Con el final del verano llegan al pueblo las fiestas y, sin excepción, cada año se dedica una velada a las varietés, en las que participa todo aquel que lo desea. Algunos bailan, otros cantan o hacen play back y otros cuentan chistes. Las varietés son para todos los vecinos el espectáculo más esperado, la noche en que no existe la vergüenza o la timidez. Qué importa si no se sabe cantar ni bailar ni hacer reír. Esa noche cada cual representa aquello que le gusta, que le divierte y le hace sentirse algo más feliz por un día. Pero el espectáculo está servido constantemente en la vida diaria.

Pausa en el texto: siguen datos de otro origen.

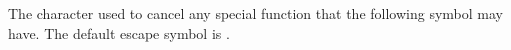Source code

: \item[Escape character]{
The character used to cancel any special function
that the following symbol may have.  
The default escape symbol is \bxshell{$\backslash$}.
}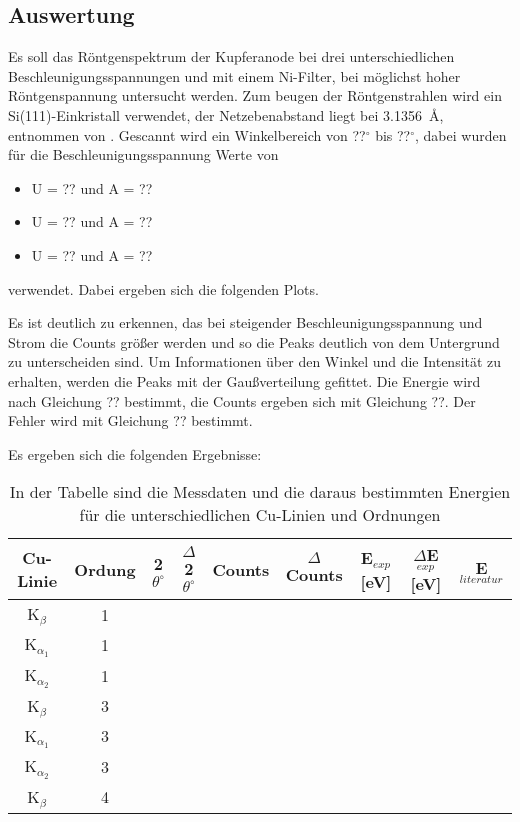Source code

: \subsection{Auswertung}
Es soll das R\"ontgenspektrum der Kupferanode bei drei unterschiedlichen Beschleunigungsspannungen und mit einem Ni-Filter, bei m\"oglichst hoher R\"ontgenspannung untersucht werden.
Zum beugen der R\"ontgenstrahlen wird ein Si(111)-Einkristall verwendet, der Netzebenabstand liegt bei \SI{3,1356}{\angstrom}, entnommen von \cite{si_a}.
Gescannt wird ein Winkelbereich von ??$^\circ$ bis ??$^\circ$, dabei wurden f\"ur die Beschleunigungsspannung Werte von
\begin{itemize}
\item U = ?? und A = ??
\item U = ?? und A = ??
\item U = ?? und A = ??
\end{itemize}
 verwendet. Dabei ergeben sich die folgenden Plots.
 
 
 
Es ist deutlich zu erkennen, das bei steigender Beschleunigungsspannung und Strom die Counts gr\"o\ss er werden und so die Peaks deutlich von dem Untergrund zu unterscheiden sind.
Um Informationen \"uber den Winkel und die Intensit\"at zu erhalten, werden die Peaks mit der Gau\ss verteilung gefittet.
Die Energie wird nach Gleichung ?? bestimmt, die Counts ergeben sich mit Gleichung ??. Der Fehler wird mit Gleichung ?? bestimmt.

Es ergeben sich die folgenden Ergebnisse:

\begin{table}[H]
\caption{In der Tabelle sind die Messdaten und die daraus bestimmten Energien für die unterschiedlichen Cu-Linien und Ordnungen}
\label{tab:ergebnisse_1}
\centering
\begin{tabular}{|c|c|c|c|c|c|c|c|c|}
\hline Cu-Linie & Ordung & 2$\theta^\circ$ & $\Delta$2$\theta^\circ$ & Counts & $\Delta$Counts & E$_{exp}$[eV] & $\Delta$E$_{exp}$[eV] & E$_{literatur}$ \\ 
\hline K$_\beta$ & 1 &  &  &  &  &  &  &  \\ 
\hline K$_{\alpha_1}$ & 1 &  &  &  &  &  &  &  \\ 
\hline K$_{\alpha_2}$ & 1 &  &  &  &  &  &  &  \\ 
\hline K$_\beta$ & 3 &  &  &  &  &  &  &  \\ 
\hline K$_{\alpha_1}$ & 3 &  &  &  &  &  &  &  \\ 
\hline K$_{\alpha_2}$ & 3 &  &  &  &  &  &  &  \\ 
\hline K$_\beta$ & 4 &  &  &  &  &  &  &  \\ 
\hline 
\end{tabular}
\end{table}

Y quienes lo protagonizan ni siquiera lo saben. Los políticos, los presentadores, los tertulianos y los medios de comunicación en general participan del espectáculo sin descanso. Todos, en definitiva, vivimos inmersos en él. Y si en alguna ocasión reparamos en este fenómeno, le pasamos por encima sin ninguna clase de remilgos. La vida es un show. Y todos actuamos sin darnos cuenta. La sociedad del espectáculo se mueve al son de unos dictados que hacen que, como preconizó en 1967 Guy Debord, la historia de la vida social haya evolucionado de manera que se pueda entender como «la declinación de ser en tener y de tener en simplemente parecer».

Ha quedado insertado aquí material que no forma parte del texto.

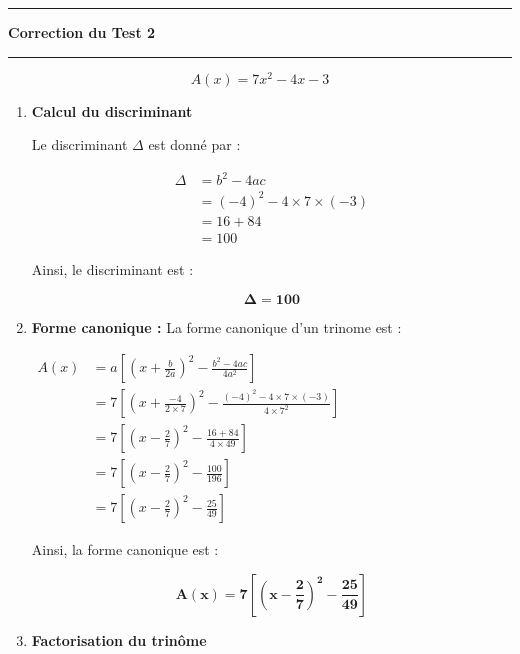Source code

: \documentclass[a4paper,12pt]{article}
\begin{document}
\hrule %
\begin{center}
    {\Large \textbf{Correction du Test 2}}
\end{center}
\hrule

\[
    A(x) = 7x^2 - 4x - 3
\]

\begin{enumerate}
\item \textbf{Calcul du discriminant} 
 
Le discriminant \(\Delta\) est donné par :

\[
\begin{aligned}
 \Delta &= b^2 - 4ac \\
        &= (-4)^2 - 4 \times 7 \times (-3) \\
        &= 16 + 84 \\
        &= 100
\end{aligned}
\]

Ainsi, le discriminant est : 

\begin{resultbox}
    \[
    \mathbf{\Delta = 100}
    \]
\end{resultbox}
    
    \item \textbf{Forme canonique :} \newline
    La forme canonique d'un trinome est :
    
$
\begin{aligned}
    A(x)&= a \left[ \left(x + \frac{b}{2a}\right)^2 - \frac{b^{2}-4ac}{4a^{2}}\right]\\
				&= 7 \left[ \left( x + \frac{-4}{2 \times 7} \right)^2 - \frac{(-4)^2 - 4 \times 7 \times (-3)}{4 \times 7^2} \right] \\
         &= 7 \left[ \left( x - \frac{2}{7} \right)^2 - \frac{16 + 84}{4 \times 49} \right] \\
         &= 7 \left[ \left( x - \frac{2}{7} \right)^2 - \frac{100}{196} \right] \\
         &= 7 \left[ \left( x - \frac{2}{7} \right)^2 - \frac{25}{49} \right]
\end{aligned}
$

Ainsi, la forme canonique est :

\begin{resultbox}
    \[
    \mathbf{A(x) = 7 \left[\left( x - \frac{2}{7} \right)^2 - \frac{25}{49}\right]}
    \]
\end{resultbox}
    
\item \textbf{Factorisation du trinôme}  


\end{enumerate}
\end{document}
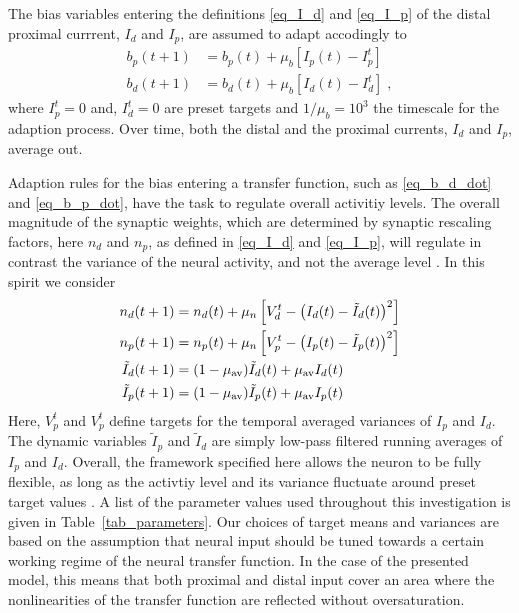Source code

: \documentclass[utf8]{frontiersSCNS} %
\begin{document}
The bias variables entering the definitions
\eqref{eq_I_d} and \eqref{eq_I_p} of the distal
proximal currrent, $I_d$ and $I_p$, 
are assumed to adapt accodingly to
\begin{align}
\label{eq_b_p_dot}
b_p(t+1) &= b_p(t) + \mu_b \left[I_p(t) - I_p^t\right] \\
b_d(t+1) &= b_d(t) + \mu_b \left[I_d(t) - I_d^t\right] \;,
\label{eq_b_d_dot}
\end{align}
where $I_p^t=0$ and, $I_d^t=0$
are preset targets and $1/\mu_b=10^3$ the
timescale for the adaption process. Over
time, both the distal and the proximal 
currents, $I_d$ and $I_p$, average out.

Adaption rules for the bias entering a 
transfer function, such as
\eqref{eq_b_d_dot} and \eqref{eq_b_p_dot},
have the task to regulate overall activitiy
levels. The overall magnitude of the
synaptic weights, which are determined by 
synaptic rescaling factors, here $n_d$ and $n_p$, 
as defined in \eqref{eq_I_d} and \eqref{eq_I_p},
will regulate in contrast the variance of
the neural activity, and not the average
level \citep{schubert2021local}. In this
spirit we consider
\begin{align}
n_d(t+1) &= n_d(t) + 
\mu_n \left[V_d^t - \left( I_d(t) - \tilde{I}_d(t)\right)^2\right] \\
n_p(t+1) &= n_p(t) + 
\mu_n \left[V_p^t - \left( I_p(t) - \tilde{I}_p(t)\right)^2\right] \\
\tilde{I}_d(t+1) &= (1-\mu_{\rm av})\tilde{I}_d(t) + \mu_{\rm av} I_d(t) \\
\tilde{I}_p(t+1) &= (1-\mu_{\rm av})\tilde{I}_p(t) + \mu_{\rm av} I_p(t) 
\end{align}
Here, $V_p^t$ and $V_p^t$ define targets for 
the temporal averaged variances of $I_p$ 
and $I_d$.  
The dynamic variables $\tilde{I}_p$ and $\tilde{I}_d$ 
are simply low-pass filtered running averages of 
$I_p$ and $I_d$. Overall, the framework
specified here allows the neuron to be fully flexible,
as long as the activtiy level and its variance 
fluctuate around preset target values 
\citep{schubert2021local}. A list of 
the parameter values used throughout this investigation 
is given in Table~\ref{tab_parameters}. Our choices of
target means and variances are based on the assumption
that neural input should be tuned towards a certain
working regime of the neural transfer function. In
the case of the presented model, this means that both
proximal and distal input cover an area where the nonlinearities
of the transfer function are reflected without oversaturation.
\end{document}

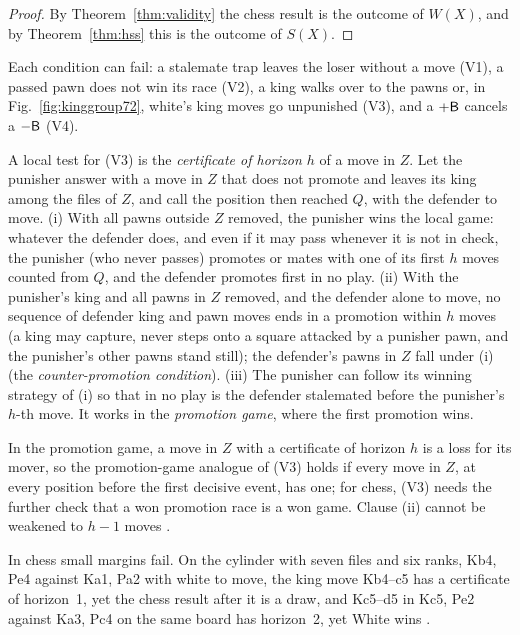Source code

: \begin{proof}
By Theorem~\ref{thm:validity} the chess result is the outcome of $W(X)$, and by Theorem~\ref{thm:hss} this is
the outcome of $S(X)$.
\end{proof}

Each condition can fail: a stalemate trap leaves the loser without a move (V1), a passed pawn does not win its
race (V2), a king walks over to the pawns or, in Fig.~\ref{fig:kinggroup72}, white's king moves go unpunished
(V3), and a $+\mathsf{B}$ cancels a $-\mathsf{B}$ (V4).

A local test for (V3) is the \emph{certificate of horizon $h$} of a move in $Z$. Let the punisher answer with a move in $Z$ that does not promote and leaves its king among
the files of $Z$, and call the position then reached $Q$, with the defender to move. (i) With all pawns outside $Z$ removed, the punisher wins the local game: whatever the defender does, and
even if it may pass whenever it is not in check, the punisher (who never passes) promotes or mates with one of its first $h$ moves counted from $Q$, and the defender promotes first
in no play. (ii) With the punisher's king and all pawns in $Z$ removed, and the defender alone to move, no sequence of defender king and pawn moves ends in a promotion within $h$
moves (a king may capture, never steps onto a square attacked by a punisher pawn, and the punisher's other pawns stand still); the defender's pawns in $Z$ fall under (i) (the \emph{counter-promotion condition}). (iii)
The punisher can follow its winning strategy of (i) so that in no play is the defender stalemated before the punisher's $h$-th move. It works in the \emph{promotion game}, where the first promotion wins.

\begin{theorem}[\lab{S}]\label{thm:cert}
In the promotion game, a move in $Z$ with a certificate of horizon $h$ is a loss for its mover, so the
promotion-game analogue of (V3) holds if every move in $Z$, at every position before the first decisive event, has one; for chess, (V3) needs the further
check that a won promotion race is a won game. Clause (ii) cannot be weakened to $h-1$ moves .
\end{theorem}

In chess small margins fail. On the cylinder with seven files and six ranks, Kb4, Pe4 against Ka1, Pa2 with
white to move, the king move Kb4--c5 has a certificate of horizon~1, yet the chess result after it is a draw, and
Kc5--d5 in Kc5, Pe2 against Ka3, Pc4 on the same board has horizon~2, yet White wins .

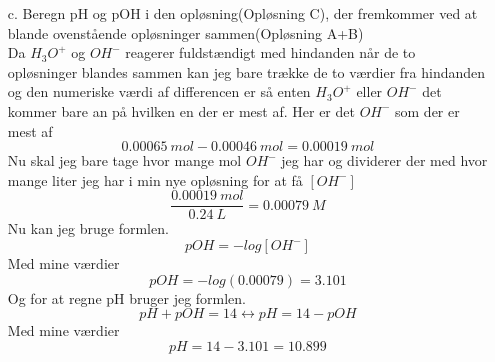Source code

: \documentclass[12pt]{article}
\begin{document}
\begin{itemize}
  \item[c.] Beregn pH og pOH i den opløsning(Opløsning C), der fremkommer ved at blande ovenstående opløsninger sammen(Opløsning A+B)\\
  Da $H_3O^+$ og $OH^{-}$ reagerer fuldstændigt med hindanden når de to opløsninger blandes sammen kan jeg bare trække de to værdier fra hindanden og den numeriske værdi af differencen er
  så enten $H_3O^+$ eller $OH^{-}$ det kommer bare an på hvilken en der er mest af. Her er det $OH^{-}$ som der er mest af
  $$0.00065 \ mol-0.00046 \ mol=0.00019 \ mol$$
  Nu skal jeg bare tage hvor mange mol $OH^{-}$ jeg har og dividerer der med hvor mange liter jeg har i min nye opløsning for at få $[OH^{-}]$
  $$\frac{0.00019 \ mol}{0.24 \ L}=0.00079 \ M$$
  Nu kan jeg bruge formlen.
  $$pOH=-log[OH^{-}]$$
  Med mine værdier
  $$pOH=-log(0.00079)=3.101$$
  Og for at regne pH bruger jeg formlen.
  $$pH+pOH=14 \leftrightarrow pH=14-pOH$$
  Med mine værdier
  $$pH=14-3.101=10.899$$
\end{itemize}
\end{document}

La vacuidad que sustenta nuestras existencias es bochornosa. Referirnos a los inventos tecnológicos, totalmente envenenados, sería quedarnos cortos: las actuaciones públicas de los humanos no tienen límite. Veamos, por ejemplo, a nuestro alcalde, que cuando no salta feliz en una atracción de feria se jacta, entre ovaciones, de haber plantado el árbol 10.000, cual si fuera el Elzeard Bouffier de Jean Giono. Me quedo con las varietés, desde luego.